Action item
From the first line of the entries down to the line with "existing MIDI setup.", write out every line exactly; that last line counts, but pictures do not.

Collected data
──────────

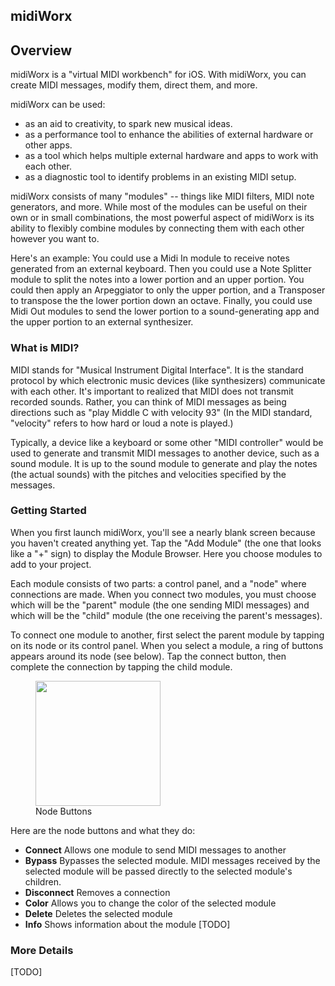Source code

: ## midiWorx


## Overview

midiWorx is a "virtual MIDI workbench" for iOS. With midiWorx, you can create MIDI messages, modify them, direct them, and more.

midiWorx can be used:
  * as an aid to creativity, to spark new musical ideas.
  * as a performance tool to enhance the abilities of external hardware or other apps.
  * as a tool which helps multiple external hardware and apps to work with each other.
  * as a diagnostic tool to identify problems in an existing MIDI setup.

midiWorx consists of many "modules" -- things like MIDI filters, MIDI note generators, and more. While most of the modules can be useful on their own or in small combinations, the most powerful aspect of midiWorx is its ability to flexibly combine modules by connecting them with each other however you want to.

Here's an example: You could use a Midi In module to receive notes generated from an external keyboard. Then you could use a Note Splitter module to split the notes into a lower portion and an upper portion. You could then apply an Arpeggiator to only the upper portion, and a Transposer to transpose the the lower portion down an octave. Finally, you could use Midi Out modules to send the lower portion to a sound-generating app and the upper portion to an external synthesizer.

### What is MIDI?

MIDI stands for "Musical Instrument Digital Interface". It is the standard protocol by which electronic music devices (like synthesizers) communicate with each other. It's important to realized that MIDI does not transmit recorded sounds. Rather, you can think of MIDI messages as being directions such as "play Middle C with velocity 93" (In the MIDI standard, "velocity" refers to how hard or loud a note is played.)

Typically, a device like a keyboard or some other "MIDI controller" would be used to generate and transmit MIDI messages to another device, such as a sound module. It is up to the sound module to generate and play the notes (the actual sounds) with the pitches and velocities specified by the messages.

### Getting Started

When you first launch midiWorx, you'll see a nearly blank screen because you haven't created anything yet. Tap the "Add Module" (the one that looks like a "+" sign) to display the Module Browser. Here you choose modules to add to your project.

Each module consists of two parts: a control panel, and a "node" where connections are made. When you connect two modules, you must choose which will be the "parent" module (the one sending MIDI messages) and which will be the "child" module (the one receiving the parent's messages).

To connect one module to another, first select the parent module by tapping on its node or its control panel. When you select a module, a ring of buttons appears around its node (see below). Tap the connect button, then complete the connection by tapping the child module.

<figure>
  <img src=https://github.com/mikestuller/mikestuller.github.io/assets/97295847/0b6ebf5d-e169-457f-8a91-ab39f4836ee0 width = "200">
  <figcaption>Node Buttons</figcaption>
</figure>

Here are the node buttons and what they do:
* **Connect** Allows one module to send MIDI messages to another
* **Bypass** Bypasses the selected module. MIDI messages received by the selected module will be passed directly to the selected module's children.
* **Disconnect** Removes a connection
* **Color** Allows you to change the color of the selected module
* **Delete** Deletes the selected module
* **Info** Shows information about the module
[TODO]

### More Details

[TODO]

──────────

Response for this exercise
Source code

: ## midiWorx


## Overview

midiWorx is a "virtual MIDI workbench" for iOS. With midiWorx, you can create MIDI messages, modify them, direct them, and more.

midiWorx can be used:
  * as an aid to creativity, to spark new musical ideas.
  * as a performance tool to enhance the abilities of external hardware or other apps.
  * as a tool which helps multiple external hardware and apps to work with each other.
  * as a diagnostic tool to identify problems in an existing MIDI setup.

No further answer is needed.